Below are entries. Reproduce exactly the lines between the line holding "via our Krylov method instead." and the line holding "Note that preconditioning", inclusive, and only those.

* * *

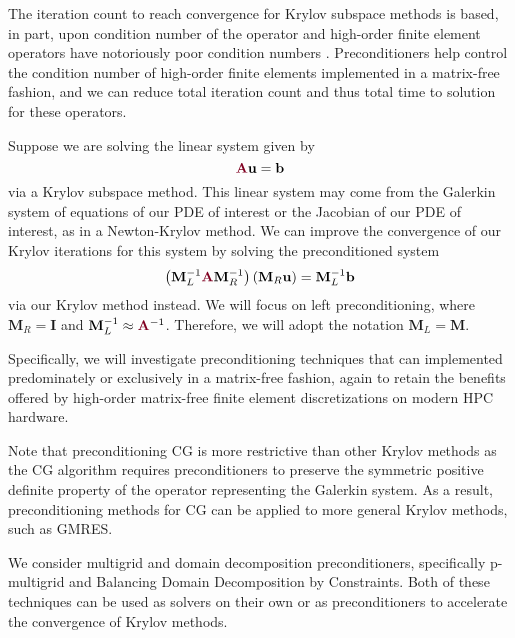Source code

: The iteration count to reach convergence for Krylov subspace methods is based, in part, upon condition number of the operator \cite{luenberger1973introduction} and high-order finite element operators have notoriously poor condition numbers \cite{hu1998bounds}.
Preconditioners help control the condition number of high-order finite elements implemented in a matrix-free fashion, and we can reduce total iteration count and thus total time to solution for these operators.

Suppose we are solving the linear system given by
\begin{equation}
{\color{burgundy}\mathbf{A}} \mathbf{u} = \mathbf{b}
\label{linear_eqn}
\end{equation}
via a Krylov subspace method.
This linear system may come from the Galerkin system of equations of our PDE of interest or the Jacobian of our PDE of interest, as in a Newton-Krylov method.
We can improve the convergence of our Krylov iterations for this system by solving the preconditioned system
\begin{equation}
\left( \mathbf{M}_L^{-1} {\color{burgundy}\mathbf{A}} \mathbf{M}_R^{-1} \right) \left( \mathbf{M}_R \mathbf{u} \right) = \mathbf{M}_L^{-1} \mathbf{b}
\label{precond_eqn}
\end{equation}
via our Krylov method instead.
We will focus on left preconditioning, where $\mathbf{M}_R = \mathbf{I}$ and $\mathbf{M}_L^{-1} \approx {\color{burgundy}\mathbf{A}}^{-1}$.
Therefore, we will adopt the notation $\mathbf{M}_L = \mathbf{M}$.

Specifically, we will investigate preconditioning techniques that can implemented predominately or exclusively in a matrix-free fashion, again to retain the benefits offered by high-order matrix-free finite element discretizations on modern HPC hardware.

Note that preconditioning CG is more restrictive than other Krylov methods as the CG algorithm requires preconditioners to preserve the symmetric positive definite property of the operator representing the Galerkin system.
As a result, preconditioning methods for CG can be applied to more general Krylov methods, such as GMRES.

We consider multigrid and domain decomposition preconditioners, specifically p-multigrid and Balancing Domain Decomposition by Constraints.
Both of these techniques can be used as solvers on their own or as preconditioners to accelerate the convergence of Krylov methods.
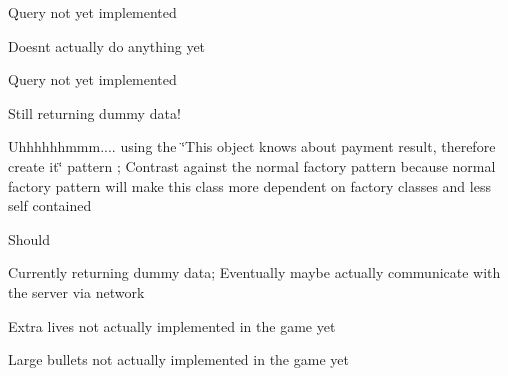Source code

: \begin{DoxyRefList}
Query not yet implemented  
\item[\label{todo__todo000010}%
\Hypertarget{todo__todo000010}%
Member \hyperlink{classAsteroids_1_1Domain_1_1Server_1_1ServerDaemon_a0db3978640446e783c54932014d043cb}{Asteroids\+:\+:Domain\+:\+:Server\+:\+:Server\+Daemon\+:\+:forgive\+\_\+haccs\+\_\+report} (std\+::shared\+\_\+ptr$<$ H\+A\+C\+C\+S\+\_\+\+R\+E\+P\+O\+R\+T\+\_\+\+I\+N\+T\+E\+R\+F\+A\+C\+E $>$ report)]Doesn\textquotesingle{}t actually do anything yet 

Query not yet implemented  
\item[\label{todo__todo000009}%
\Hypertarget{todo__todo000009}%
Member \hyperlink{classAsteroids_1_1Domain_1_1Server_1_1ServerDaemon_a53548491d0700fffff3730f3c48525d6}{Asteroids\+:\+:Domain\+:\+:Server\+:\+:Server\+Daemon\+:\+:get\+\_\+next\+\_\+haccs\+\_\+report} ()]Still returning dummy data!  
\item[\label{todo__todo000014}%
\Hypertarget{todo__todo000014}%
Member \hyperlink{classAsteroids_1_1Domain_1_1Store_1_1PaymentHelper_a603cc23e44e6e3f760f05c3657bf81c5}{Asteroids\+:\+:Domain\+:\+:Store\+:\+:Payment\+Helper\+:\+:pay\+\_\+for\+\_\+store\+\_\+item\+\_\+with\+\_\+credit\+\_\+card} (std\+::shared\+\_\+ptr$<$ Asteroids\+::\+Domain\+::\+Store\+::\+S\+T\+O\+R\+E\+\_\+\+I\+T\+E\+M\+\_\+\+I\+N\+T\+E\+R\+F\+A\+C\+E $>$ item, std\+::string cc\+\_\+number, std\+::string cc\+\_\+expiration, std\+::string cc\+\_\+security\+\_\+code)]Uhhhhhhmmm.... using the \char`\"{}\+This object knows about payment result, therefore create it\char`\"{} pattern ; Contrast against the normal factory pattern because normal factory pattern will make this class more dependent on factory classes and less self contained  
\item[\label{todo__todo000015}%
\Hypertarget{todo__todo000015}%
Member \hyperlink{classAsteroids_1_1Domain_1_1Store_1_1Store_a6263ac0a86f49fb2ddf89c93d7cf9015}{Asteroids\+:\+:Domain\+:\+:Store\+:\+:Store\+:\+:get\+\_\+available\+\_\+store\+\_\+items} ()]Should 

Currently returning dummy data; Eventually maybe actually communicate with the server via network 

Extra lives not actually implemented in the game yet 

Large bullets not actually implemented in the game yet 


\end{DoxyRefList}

* * *

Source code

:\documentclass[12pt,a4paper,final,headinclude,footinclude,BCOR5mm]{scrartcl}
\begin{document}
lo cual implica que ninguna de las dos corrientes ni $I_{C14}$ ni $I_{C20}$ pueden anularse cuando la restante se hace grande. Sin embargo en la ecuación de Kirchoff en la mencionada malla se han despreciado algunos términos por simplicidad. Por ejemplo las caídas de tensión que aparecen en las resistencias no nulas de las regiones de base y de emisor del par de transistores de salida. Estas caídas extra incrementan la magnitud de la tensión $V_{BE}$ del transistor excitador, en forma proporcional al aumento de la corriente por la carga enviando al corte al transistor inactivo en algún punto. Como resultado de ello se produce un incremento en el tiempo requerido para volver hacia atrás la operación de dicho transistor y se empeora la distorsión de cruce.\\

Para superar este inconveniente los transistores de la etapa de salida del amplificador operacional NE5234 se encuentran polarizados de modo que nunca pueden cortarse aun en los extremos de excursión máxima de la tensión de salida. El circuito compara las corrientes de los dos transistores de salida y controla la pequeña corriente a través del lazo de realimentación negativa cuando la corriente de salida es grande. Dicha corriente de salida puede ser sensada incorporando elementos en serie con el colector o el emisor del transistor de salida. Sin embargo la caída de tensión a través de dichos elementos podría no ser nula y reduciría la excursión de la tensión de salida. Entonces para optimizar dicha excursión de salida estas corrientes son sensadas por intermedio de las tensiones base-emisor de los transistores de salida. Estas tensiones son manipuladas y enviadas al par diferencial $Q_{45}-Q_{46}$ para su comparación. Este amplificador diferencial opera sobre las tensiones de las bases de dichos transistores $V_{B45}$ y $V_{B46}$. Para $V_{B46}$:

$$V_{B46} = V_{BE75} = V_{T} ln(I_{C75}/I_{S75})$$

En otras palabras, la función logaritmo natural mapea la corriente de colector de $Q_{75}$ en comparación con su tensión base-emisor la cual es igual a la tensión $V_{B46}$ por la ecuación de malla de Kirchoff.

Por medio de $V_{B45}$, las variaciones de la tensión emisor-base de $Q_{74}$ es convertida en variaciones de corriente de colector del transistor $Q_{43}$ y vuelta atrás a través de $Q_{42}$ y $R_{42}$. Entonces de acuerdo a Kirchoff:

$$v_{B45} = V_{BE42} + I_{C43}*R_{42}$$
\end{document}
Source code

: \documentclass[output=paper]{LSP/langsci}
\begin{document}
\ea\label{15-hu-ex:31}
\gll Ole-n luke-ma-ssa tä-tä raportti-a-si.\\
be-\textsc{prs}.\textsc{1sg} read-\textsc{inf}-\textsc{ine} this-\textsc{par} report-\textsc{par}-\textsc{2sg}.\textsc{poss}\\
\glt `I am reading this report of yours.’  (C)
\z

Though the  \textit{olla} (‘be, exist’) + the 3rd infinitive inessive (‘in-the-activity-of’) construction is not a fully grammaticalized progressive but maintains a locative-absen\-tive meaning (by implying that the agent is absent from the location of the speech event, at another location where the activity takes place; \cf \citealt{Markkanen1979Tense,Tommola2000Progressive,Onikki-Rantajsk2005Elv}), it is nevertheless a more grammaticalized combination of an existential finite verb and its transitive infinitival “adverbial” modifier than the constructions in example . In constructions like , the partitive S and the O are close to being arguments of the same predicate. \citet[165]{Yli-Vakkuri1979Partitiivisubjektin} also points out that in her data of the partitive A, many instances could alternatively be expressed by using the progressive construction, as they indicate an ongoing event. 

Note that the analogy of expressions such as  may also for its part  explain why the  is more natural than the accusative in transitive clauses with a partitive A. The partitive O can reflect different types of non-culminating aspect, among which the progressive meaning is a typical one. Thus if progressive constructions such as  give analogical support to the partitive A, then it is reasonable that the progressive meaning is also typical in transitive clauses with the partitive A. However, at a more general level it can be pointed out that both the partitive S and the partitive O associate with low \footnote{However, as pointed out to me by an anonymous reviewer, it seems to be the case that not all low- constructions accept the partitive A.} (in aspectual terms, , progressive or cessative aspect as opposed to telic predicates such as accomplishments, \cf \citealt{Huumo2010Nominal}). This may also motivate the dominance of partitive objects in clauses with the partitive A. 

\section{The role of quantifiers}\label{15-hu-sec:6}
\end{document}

* * *

— Exercise response —
via our Krylov method instead.
We will focus on left preconditioning, where $\mathbf{M}_R = \mathbf{I}$ and $\mathbf{M}_L^{-1} \approx {\color{burgundy}\mathbf{A}}^{-1}$.
Therefore, we will adopt the notation $\mathbf{M}_L = \mathbf{M}$.

Specifically, we will investigate preconditioning techniques that can implemented predominately or exclusively in a matrix-free fashion, again to retain the benefits offered by high-order matrix-free finite element discretizations on modern HPC hardware.

Note that preconditioning CG is more restrictive than other Krylov methods as the CG algorithm requires preconditioners to preserve the symmetric positive definite property of the operator representing the Galerkin system.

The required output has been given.